◆ **Pictures paired with source code**:
--------------------------------

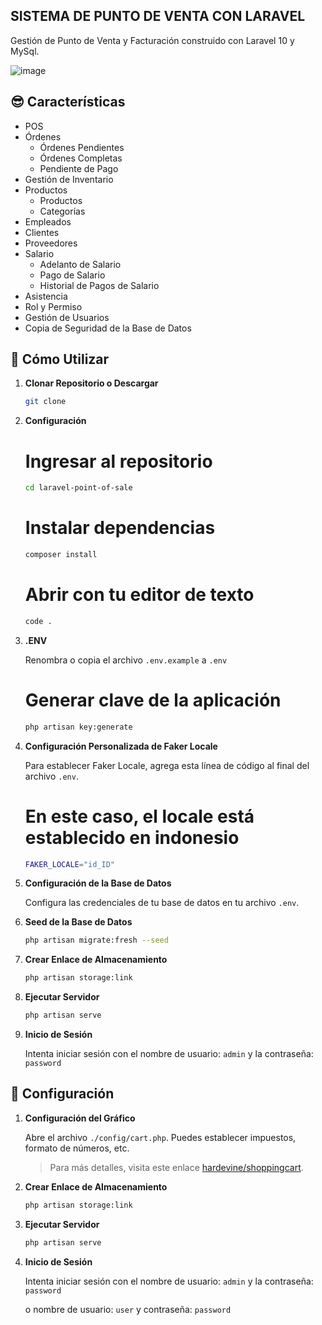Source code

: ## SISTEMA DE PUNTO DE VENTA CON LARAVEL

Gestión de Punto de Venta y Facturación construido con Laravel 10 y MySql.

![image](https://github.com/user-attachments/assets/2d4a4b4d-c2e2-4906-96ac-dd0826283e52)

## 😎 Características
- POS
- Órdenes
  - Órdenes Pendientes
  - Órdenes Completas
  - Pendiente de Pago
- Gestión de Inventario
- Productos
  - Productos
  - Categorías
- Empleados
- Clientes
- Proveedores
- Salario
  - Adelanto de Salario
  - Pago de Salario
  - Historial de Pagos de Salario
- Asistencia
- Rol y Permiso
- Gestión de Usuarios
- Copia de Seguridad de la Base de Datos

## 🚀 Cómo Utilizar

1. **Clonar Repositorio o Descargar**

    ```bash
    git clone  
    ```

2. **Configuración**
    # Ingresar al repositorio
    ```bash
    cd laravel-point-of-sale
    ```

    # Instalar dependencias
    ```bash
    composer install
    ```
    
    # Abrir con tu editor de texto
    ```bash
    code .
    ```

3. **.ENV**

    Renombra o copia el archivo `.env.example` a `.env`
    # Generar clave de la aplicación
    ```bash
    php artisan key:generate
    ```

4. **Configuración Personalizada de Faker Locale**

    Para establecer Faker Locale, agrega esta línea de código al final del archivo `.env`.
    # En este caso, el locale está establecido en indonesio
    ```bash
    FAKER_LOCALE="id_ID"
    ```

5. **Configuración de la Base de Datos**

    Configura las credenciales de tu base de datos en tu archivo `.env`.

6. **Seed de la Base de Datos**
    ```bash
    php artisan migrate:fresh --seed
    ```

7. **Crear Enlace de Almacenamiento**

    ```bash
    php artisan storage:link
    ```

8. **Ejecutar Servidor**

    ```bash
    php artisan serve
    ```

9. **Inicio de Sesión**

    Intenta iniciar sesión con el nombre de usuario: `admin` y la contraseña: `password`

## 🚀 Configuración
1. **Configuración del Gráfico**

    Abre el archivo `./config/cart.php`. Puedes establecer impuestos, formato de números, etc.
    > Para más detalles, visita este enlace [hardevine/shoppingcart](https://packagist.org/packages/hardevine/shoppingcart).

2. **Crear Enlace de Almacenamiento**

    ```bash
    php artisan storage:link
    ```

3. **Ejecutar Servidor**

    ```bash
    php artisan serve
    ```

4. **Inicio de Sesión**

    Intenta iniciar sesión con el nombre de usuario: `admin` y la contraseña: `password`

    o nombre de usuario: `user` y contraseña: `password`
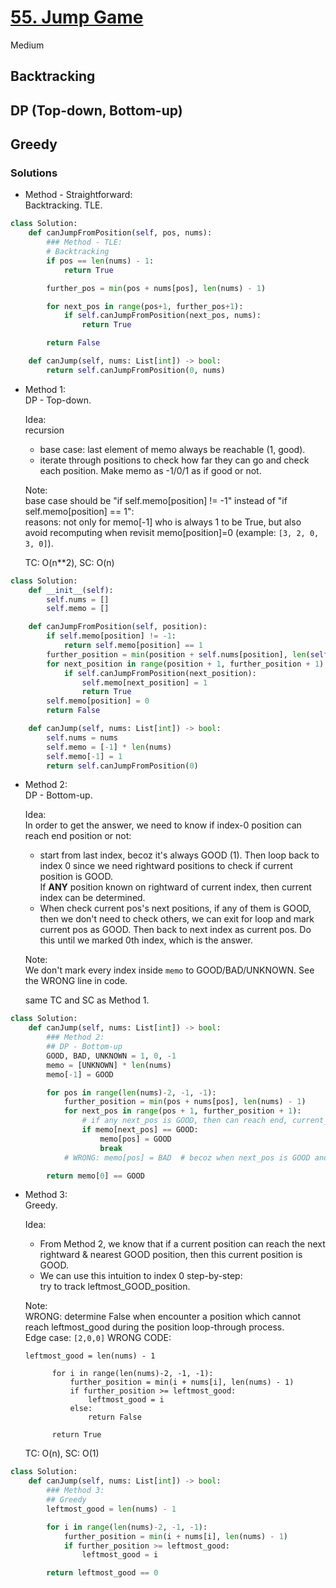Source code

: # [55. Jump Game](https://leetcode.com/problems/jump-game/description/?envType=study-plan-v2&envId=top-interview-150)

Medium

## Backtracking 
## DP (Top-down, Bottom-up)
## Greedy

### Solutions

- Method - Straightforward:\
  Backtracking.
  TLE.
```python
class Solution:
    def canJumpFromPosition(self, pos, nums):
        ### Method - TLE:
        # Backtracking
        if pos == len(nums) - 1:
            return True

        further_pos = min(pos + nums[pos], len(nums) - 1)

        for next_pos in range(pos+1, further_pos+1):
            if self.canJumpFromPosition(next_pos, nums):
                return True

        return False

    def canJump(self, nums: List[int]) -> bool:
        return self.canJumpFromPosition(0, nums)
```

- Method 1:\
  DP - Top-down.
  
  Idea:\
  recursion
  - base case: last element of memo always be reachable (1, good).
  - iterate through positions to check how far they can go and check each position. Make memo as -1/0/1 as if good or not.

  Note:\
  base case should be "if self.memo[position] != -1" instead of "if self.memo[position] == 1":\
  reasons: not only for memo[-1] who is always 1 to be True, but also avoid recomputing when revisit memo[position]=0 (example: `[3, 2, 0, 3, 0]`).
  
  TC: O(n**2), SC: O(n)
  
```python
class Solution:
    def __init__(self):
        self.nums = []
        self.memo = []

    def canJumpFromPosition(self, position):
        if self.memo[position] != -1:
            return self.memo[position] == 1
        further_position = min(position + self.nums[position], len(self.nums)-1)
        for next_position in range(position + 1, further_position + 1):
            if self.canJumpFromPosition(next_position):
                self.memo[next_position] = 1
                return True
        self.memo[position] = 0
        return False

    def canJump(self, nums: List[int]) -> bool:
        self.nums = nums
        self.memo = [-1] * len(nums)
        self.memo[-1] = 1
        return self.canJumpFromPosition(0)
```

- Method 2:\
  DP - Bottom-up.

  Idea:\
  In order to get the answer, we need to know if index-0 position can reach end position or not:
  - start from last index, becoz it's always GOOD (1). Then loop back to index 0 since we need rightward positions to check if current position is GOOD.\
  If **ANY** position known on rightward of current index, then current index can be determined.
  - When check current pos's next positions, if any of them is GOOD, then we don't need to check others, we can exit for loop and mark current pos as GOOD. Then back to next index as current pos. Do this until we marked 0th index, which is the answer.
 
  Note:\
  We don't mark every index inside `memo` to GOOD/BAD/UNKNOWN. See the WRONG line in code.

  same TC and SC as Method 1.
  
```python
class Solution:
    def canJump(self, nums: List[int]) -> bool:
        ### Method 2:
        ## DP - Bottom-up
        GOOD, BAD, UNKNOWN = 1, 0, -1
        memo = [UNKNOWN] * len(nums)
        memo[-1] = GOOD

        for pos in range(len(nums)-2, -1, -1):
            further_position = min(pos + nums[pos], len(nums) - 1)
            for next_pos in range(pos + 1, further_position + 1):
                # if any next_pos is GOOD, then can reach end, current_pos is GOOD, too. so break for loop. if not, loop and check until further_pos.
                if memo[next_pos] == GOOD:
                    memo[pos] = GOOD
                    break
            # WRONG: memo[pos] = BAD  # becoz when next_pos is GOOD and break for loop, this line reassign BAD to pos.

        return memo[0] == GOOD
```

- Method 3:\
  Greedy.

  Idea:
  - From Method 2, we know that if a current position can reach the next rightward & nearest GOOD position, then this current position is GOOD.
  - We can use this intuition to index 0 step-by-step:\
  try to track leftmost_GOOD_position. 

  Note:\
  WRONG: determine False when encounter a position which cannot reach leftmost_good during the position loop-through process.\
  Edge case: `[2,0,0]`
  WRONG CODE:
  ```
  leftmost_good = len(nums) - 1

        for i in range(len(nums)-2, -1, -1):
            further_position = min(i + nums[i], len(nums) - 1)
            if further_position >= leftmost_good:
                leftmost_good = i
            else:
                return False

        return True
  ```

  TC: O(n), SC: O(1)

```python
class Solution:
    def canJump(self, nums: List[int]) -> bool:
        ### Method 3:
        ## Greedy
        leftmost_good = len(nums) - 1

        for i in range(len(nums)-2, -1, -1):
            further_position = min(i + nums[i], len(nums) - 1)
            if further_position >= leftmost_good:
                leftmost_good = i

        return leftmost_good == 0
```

--------------------------------

◆ **Your objective**: If a line of the data contains "through", copy it out.

◆ **Exercise output**:
  - iterate through positions to check how far they can go and check each position. Make memo as -1/0/1 as if good or not.
  WRONG: determine False when encounter a position which cannot reach leftmost_good during the position loop-through process.\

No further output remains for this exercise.